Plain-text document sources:
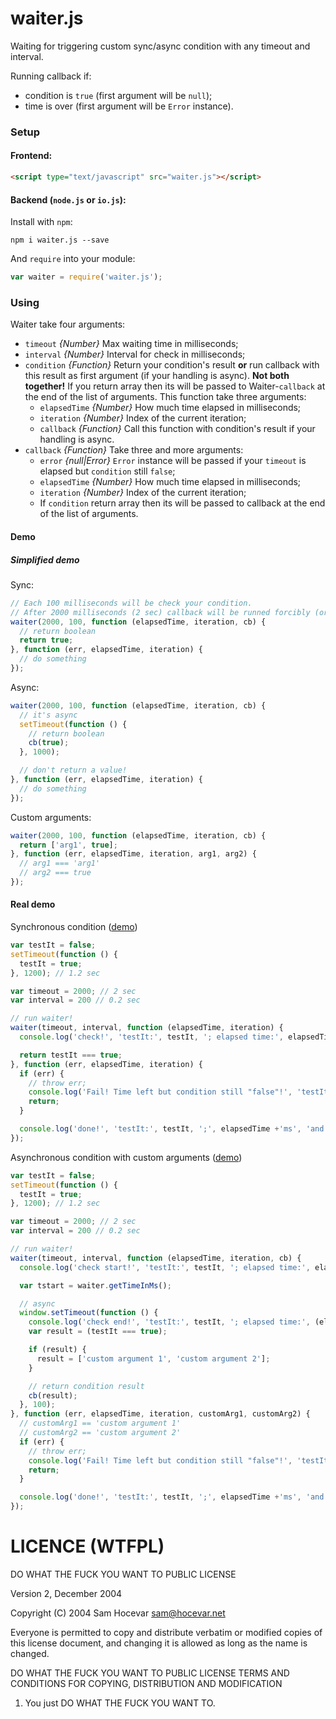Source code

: # waiter.js
Waiting for triggering custom sync/async condition with any timeout and interval.

Running callback if:
* condition is ```true``` (first argument will be ```null```);
* time is over (first argument will be ```Error``` instance).


### Setup
#### Frontend:
```html
<script type="text/javascript" src="waiter.js"></script>
```

#### Backend (```node.js``` or ```io.js```):

Install with ```npm```:
```
npm i waiter.js --save
```

And ```require``` into your module:
```javascript
var waiter = require('waiter.js');
```


### Using
Waiter take four arguments:

* ```timeout``` *{Number}* Max waiting time in milliseconds;
* ```interval``` *{Number}* Interval for check in milliseconds;
* ```condition``` *{Function}* Return your condition's result **or** run callback with this result as first argument (if your handling is async). **Not both together!**
  If you return array then its will be passed to Waiter-```callback``` at the end of the list of arguments.
  This function take three arguments:
  * ```elapsedTime``` *{Number}* How much time elapsed in milliseconds;
  * ```iteration``` *{Number}* Index of the current iteration;
  * ```callback``` *{Function}* Call this function with condition's result if your handling is async.
* ```callback``` *{Function}* Take three and more arguments:
  * ```error``` *{null|Error}* ```Error``` instance will be passed if your ```timeout``` is elapsed but ```condition``` still ```false```;
  * ```elapsedTime``` *{Number}* How much time elapsed in milliseconds;
  * ```iteration``` *{Number}* Index of the current iteration;
  * If ```condition``` return array then its will be passed to callback at the end of the list of arguments.


#### Demo
##### Simplified demo
Sync:
```javascript
// Each 100 milliseconds will be check your condition.
// After 2000 milliseconds (2 sec) callback will be runned forcibly (or early if your condition will be 'true' or Array)
waiter(2000, 100, function (elapsedTime, iteration, cb) {
  // return boolean
  return true;
}, function (err, elapsedTime, iteration) {
  // do something
});
```

Async:
```javascript
waiter(2000, 100, function (elapsedTime, iteration, cb) {
  // it's async
  setTimeout(function () {
    // return boolean
    cb(true);
  }, 1000);

  // don't return a value!
}, function (err, elapsedTime, iteration) {
  // do something
});
```

Custom arguments:
```javascript
waiter(2000, 100, function (elapsedTime, iteration, cb) {
  return ['arg1', true];
}, function (err, elapsedTime, iteration, arg1, arg2) {
  // arg1 === 'arg1'
  // arg2 === true
});
```


#### Real demo
Synchronous condition ([demo](http://jsfiddle.net/antixrist/o3vL99z8/))
```javascript
var testIt = false;
setTimeout(function () {
  testIt = true;
}, 1200); // 1.2 sec

var timeout = 2000; // 2 sec
var interval = 200 // 0.2 sec

// run waiter!
waiter(timeout, interval, function (elapsedTime, iteration) {
  console.log('check!', 'testIt:', testIt, '; elapsed time:', elapsedTime +'ms', '; iteration:', iteration);

  return testIt === true;
}, function (err, elapsedTime, iteration) {
  if (err) {
    // throw err;
    console.log('Fail! Time left but condition still "false"!', 'testIt:', testIt, ';', elapsedTime +'ms', 'and', iteration, 'iteration');
    return;
  }

  console.log('done!', 'testIt:', testIt, ';', elapsedTime +'ms', 'and', iteration, 'iteration');
});
```


Asynchronous condition with custom arguments ([demo](http://jsfiddle.net/antixrist/m6hd2n8a/))
```javascript
var testIt = false;
setTimeout(function () {
  testIt = true;
}, 1200); // 1.2 sec

var timeout = 2000; // 2 sec
var interval = 200 // 0.2 sec

// run waiter!
waiter(timeout, interval, function (elapsedTime, iteration, cb) {
  console.log('check start!', 'testIt:', testIt, '; elapsed time:', elapsedTime +'ms', '; iteration:', iteration);

  var tstart = waiter.getTimeInMs();

  // async
  window.setTimeout(function () {
    console.log('check end!', 'testIt:', testIt, '; elapsed time:', (elapsedTime + Waiter.getTimeInMs() - tstart) +'ms', '; iteration:', iteration);
    var result = (testIt === true);

    if (result) {
      result = ['custom argument 1', 'custom argument 2'];
    }

    // return condition result
    cb(result);
  }, 100);
}, function (err, elapsedTime, iteration, customArg1, customArg2) {
  // customArg1 == 'custom argument 1'
  // customArg2 == 'custom argument 2'
  if (err) {
    // throw err;
    console.log('Fail! Time left but condition still "false"!', 'testIt:', testIt, ';', elapsedTime +'ms', 'and', iteration, 'iteration');
    return;
  }

  console.log('done!', 'testIt:', testIt, ';', elapsedTime +'ms', 'and', iteration, 'iteration');
});
```


# LICENCE (WTFPL)
DO WHAT THE FUCK YOU WANT TO PUBLIC LICENSE

Version 2, December 2004

Copyright (C) 2004 Sam Hocevar <sam@hocevar.net>

Everyone is permitted to copy and distribute verbatim or modified
copies of this license document, and changing it is allowed as long
as the name is changed.

DO WHAT THE FUCK YOU WANT TO PUBLIC LICENSE TERMS AND CONDITIONS FOR COPYING, DISTRIBUTION AND MODIFICATION

1. You just DO WHAT THE FUCK YOU WANT TO.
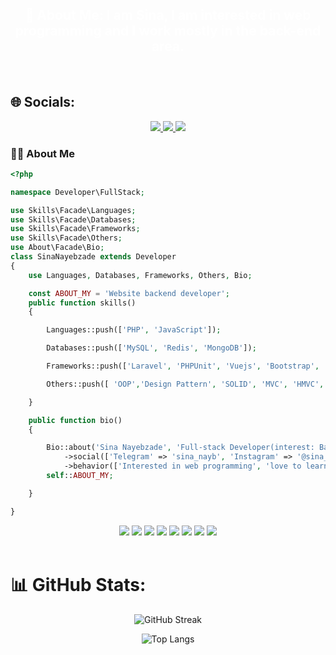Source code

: 
<div  align="center">
    <h2 style="color:#fff">
        <b>
            💫 About Me: I am Sina, I am interested in web programming and I work mostly in the back-end area.
        </b>
    </h2>
</div>
<br>

## 🌐 Socials:
<div id="badges" align="center">
    <a href="https://instagram.com/sina_nbzh">
        <img src="https://img.shields.io/badge/Instagram-%23E4405F.svg?logo=Instagram&logoColor=white"/>
    </a>      
     <a href="www.linkedin.com/in/sina-nayebzade-454711342">
        <img src="https://img.shields.io/badge/LinkedIn-%230077B5.svg?logo=linkedin&logoColor=white"/>
    </a>
     <a href="https://stackoverflow.com/users/20596419">
        <img src="https://img.shields.io/badge/-Stackoverflow-FE7A16?logo=stack-overflow&logoColor=white"/>
    </a>
</div>      

### :man_technologist: About Me

```php
<?php

namespace Developer\FullStack;

use Skills\Facade\Languages;
use Skills\Facade\Databases;
use Skills\Facade\Frameworks;
use Skills\Facade\Others;
use About\Facade\Bio;
class SinaNayebzade extends Developer
{
    use Languages, Databases, Frameworks, Others, Bio;

    const ABOUT_MY = 'Website backend developer';
    public function skills()
    {

        Languages::push(['PHP', 'JavaScript']);

        Databases::push(['MySQL', 'Redis', 'MongoDB']);

        Frameworks::push(['Laravel', 'PHPUnit', 'Vuejs', 'Bootstrap', 'jquery']);

        Others::push([ 'OOP','Design Pattern', 'SOLID', 'MVC', 'HMVC', 'Laravel modules', 'Docker', 'Broadcasting', 'Git']);

    }

    public function bio()
    {

        Bio::about('Sina Nayebzade', 'Full-stack Developer(interest: Back-End)', 'sina1010anis@gmail.com', 'Iran, Mashhad')
            ->social(['Telegram' => 'sina_nayb', 'Instagram' => '@sina_nbzh', 'Stack overflow' => 'stackoverflow.com/users/20596419/sina-nbxh', 'Linkedin' => 'www.linkedin.com/in/sina-nayebzadeh'])
            ->behavior(['Interested in web programming', 'love to learn', 'regular', 'Strong interest in backend programming']);
        self::ABOUT_MY;

    }

}


```
<div id="badges" align="center">
    <a>
        <img src="https://img.shields.io/badge/php-%23777BB4.svg?style=for-the-badge&logo=php&logoColor=white"/>
    </a>
    <a>
        <img src="https://img.shields.io/badge/laravel-%23FF2D20.svg?style=for-the-badge&logo=laravel&logoColor=white"/>
    </a>
    <a>
        <img src="https://img.shields.io/badge/mysql-%2300f.svg?style=for-the-badge&logo=mysql&logoColor=white"/>
    </a> 
    <a>
        <img src="https://img.shields.io/badge/MongoDB-%234ea94b.svg?style=for-the-badge&logo=mongodb&logoColor=white"/>
    </a>
    <a>
        <img src="https://img.shields.io/badge/docker-%230db7ed.svg?style=for-the-badge&logo=docker&logoColor=white"/>
    </a>
    <a>
        <img src="https://img.shields.io/badge/javascript-%23323330.svg?style=for-the-badge&logo=javascript&logoColor=%23F7DF1E"/>
    </a>
    <a>
        <img src="https://img.shields.io/badge/vuejs-%2335495e.svg?style=for-the-badge&logo=vuedotjs&logoColor=%234FC08D"/>
    </a>  
    <a>
        <img src="https://img.shields.io/badge/css3-%231572B6.svg?style=for-the-badge&logo=css3&logoColor=white"/>
    </a>      
</div>      
</div>
<br>



# 📊 GitHub Stats:

<div id="github_stats" align="center">

![GitHub Streak](https://github-readme-stats.vercel.app/api?username=sina1010anis&theme=vision-friendly-dark&hide_border=true&include_all_commits=false&count_private=false)

![Top Langs](https://github-readme-stats.vercel.app/api/top-langs/?username=sina1010anis&layout=compact&theme=vision-friendly-dark)

</div>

▶ [ABOUT THIS EXERCISE] Every line above that includes the string "logoColor" needs to be copied.

▶ [ANSWER TO THE EXERCISE]
        <img src="https://img.shields.io/badge/Instagram-%23E4405F.svg?logo=Instagram&logoColor=white"/>
        <img src="https://img.shields.io/badge/LinkedIn-%230077B5.svg?logo=linkedin&logoColor=white"/>
        <img src="https://img.shields.io/badge/-Stackoverflow-FE7A16?logo=stack-overflow&logoColor=white"/>
        <img src="https://img.shields.io/badge/php-%23777BB4.svg?style=for-the-badge&logo=php&logoColor=white"/>
        <img src="https://img.shields.io/badge/laravel-%23FF2D20.svg?style=for-the-badge&logo=laravel&logoColor=white"/>
        <img src="https://img.shields.io/badge/mysql-%2300f.svg?style=for-the-badge&logo=mysql&logoColor=white"/>
        <img src="https://img.shields.io/badge/MongoDB-%234ea94b.svg?style=for-the-badge&logo=mongodb&logoColor=white"/>
        <img src="https://img.shields.io/badge/docker-%230db7ed.svg?style=for-the-badge&logo=docker&logoColor=white"/>
        <img src="https://img.shields.io/badge/javascript-%23323330.svg?style=for-the-badge&logo=javascript&logoColor=%23F7DF1E"/>
        <img src="https://img.shields.io/badge/vuejs-%2335495e.svg?style=for-the-badge&logo=vuedotjs&logoColor=%234FC08D"/>
        <img src="https://img.shields.io/badge/css3-%231572B6.svg?style=for-the-badge&logo=css3&logoColor=white"/>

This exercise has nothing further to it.